◆ Items from a data source:
════════

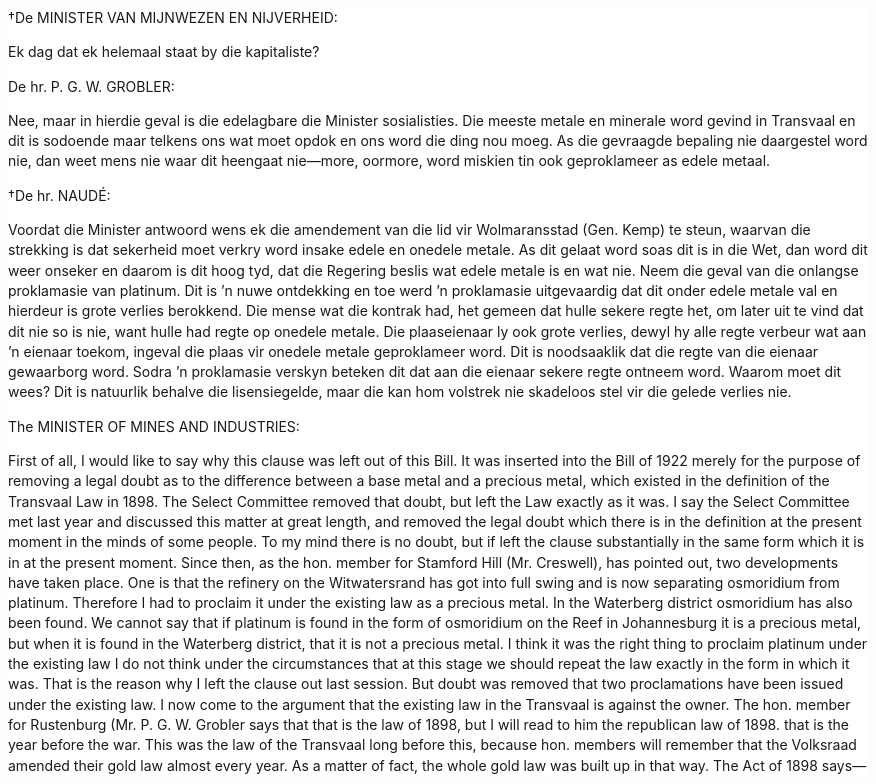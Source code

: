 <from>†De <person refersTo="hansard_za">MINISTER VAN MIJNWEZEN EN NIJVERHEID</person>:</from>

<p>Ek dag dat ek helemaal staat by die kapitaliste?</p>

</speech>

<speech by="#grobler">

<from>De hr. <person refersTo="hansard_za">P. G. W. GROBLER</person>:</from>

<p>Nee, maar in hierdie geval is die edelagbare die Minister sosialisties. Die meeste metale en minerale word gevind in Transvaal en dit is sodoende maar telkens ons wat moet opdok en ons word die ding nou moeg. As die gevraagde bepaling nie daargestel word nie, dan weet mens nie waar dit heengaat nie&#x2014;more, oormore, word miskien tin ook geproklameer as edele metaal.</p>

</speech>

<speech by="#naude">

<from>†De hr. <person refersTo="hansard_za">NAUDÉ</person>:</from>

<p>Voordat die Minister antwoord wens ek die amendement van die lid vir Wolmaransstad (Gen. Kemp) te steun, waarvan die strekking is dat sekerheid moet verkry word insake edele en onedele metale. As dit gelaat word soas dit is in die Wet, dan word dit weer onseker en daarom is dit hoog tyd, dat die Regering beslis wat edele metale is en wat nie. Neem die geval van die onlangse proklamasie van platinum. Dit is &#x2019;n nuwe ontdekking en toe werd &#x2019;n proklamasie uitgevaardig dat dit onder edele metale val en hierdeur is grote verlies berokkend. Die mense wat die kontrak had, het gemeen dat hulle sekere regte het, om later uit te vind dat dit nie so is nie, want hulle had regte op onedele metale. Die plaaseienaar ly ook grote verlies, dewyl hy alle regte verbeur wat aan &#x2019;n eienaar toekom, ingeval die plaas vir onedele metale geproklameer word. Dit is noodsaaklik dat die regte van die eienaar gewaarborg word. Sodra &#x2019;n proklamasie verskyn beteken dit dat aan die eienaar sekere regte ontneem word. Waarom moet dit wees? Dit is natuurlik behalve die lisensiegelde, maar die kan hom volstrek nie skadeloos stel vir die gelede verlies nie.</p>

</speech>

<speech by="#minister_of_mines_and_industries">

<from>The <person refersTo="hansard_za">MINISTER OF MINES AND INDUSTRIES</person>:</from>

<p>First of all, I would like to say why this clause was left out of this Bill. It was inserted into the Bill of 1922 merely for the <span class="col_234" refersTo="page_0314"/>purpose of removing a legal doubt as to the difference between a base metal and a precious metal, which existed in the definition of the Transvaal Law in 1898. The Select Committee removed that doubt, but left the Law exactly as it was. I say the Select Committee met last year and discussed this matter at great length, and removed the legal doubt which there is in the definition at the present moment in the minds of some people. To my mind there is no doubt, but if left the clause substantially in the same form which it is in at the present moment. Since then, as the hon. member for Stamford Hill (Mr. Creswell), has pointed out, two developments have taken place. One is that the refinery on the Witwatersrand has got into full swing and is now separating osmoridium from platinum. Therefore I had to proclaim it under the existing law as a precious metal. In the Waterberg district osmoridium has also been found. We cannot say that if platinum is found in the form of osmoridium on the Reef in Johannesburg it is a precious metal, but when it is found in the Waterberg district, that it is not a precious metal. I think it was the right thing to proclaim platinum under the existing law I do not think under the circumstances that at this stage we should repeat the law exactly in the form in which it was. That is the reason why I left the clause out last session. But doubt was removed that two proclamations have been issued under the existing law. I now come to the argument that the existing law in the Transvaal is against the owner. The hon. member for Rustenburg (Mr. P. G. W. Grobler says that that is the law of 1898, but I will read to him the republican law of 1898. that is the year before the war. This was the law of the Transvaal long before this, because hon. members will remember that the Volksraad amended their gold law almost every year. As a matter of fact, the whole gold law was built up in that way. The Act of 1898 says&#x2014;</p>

════════

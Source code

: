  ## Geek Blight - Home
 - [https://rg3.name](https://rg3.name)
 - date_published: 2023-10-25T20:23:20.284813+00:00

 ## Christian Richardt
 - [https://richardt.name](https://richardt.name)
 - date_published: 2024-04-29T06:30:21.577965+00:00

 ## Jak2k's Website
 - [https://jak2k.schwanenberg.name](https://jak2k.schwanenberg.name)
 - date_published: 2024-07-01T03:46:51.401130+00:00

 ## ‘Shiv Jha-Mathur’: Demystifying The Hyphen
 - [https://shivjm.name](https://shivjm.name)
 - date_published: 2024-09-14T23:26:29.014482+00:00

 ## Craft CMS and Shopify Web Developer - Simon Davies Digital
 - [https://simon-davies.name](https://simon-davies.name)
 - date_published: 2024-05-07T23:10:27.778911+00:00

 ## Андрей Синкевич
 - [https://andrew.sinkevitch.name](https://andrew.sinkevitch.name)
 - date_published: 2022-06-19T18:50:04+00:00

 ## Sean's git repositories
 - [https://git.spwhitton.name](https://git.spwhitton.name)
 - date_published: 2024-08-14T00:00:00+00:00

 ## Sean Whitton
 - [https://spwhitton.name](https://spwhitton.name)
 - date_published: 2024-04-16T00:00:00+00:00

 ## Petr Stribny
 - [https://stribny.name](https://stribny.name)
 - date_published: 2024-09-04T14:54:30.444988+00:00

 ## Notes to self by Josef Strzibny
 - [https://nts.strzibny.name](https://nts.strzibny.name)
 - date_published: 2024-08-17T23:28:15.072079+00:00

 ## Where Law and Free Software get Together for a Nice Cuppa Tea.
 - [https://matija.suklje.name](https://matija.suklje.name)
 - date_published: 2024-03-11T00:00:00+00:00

════════

For every line above that holds the word "https", report the whole line.

 - [https://rg3.name](https://rg3.name)
 - [https://richardt.name](https://richardt.name)
 - [https://jak2k.schwanenberg.name](https://jak2k.schwanenberg.name)
 - [https://shivjm.name](https://shivjm.name)
 - [https://simon-davies.name](https://simon-davies.name)
 - [https://andrew.sinkevitch.name](https://andrew.sinkevitch.name)
 - [https://git.spwhitton.name](https://git.spwhitton.name)
 - [https://spwhitton.name](https://spwhitton.name)
 - [https://stribny.name](https://stribny.name)
 - [https://nts.strzibny.name](https://nts.strzibny.name)
 - [https://matija.suklje.name](https://matija.suklje.name)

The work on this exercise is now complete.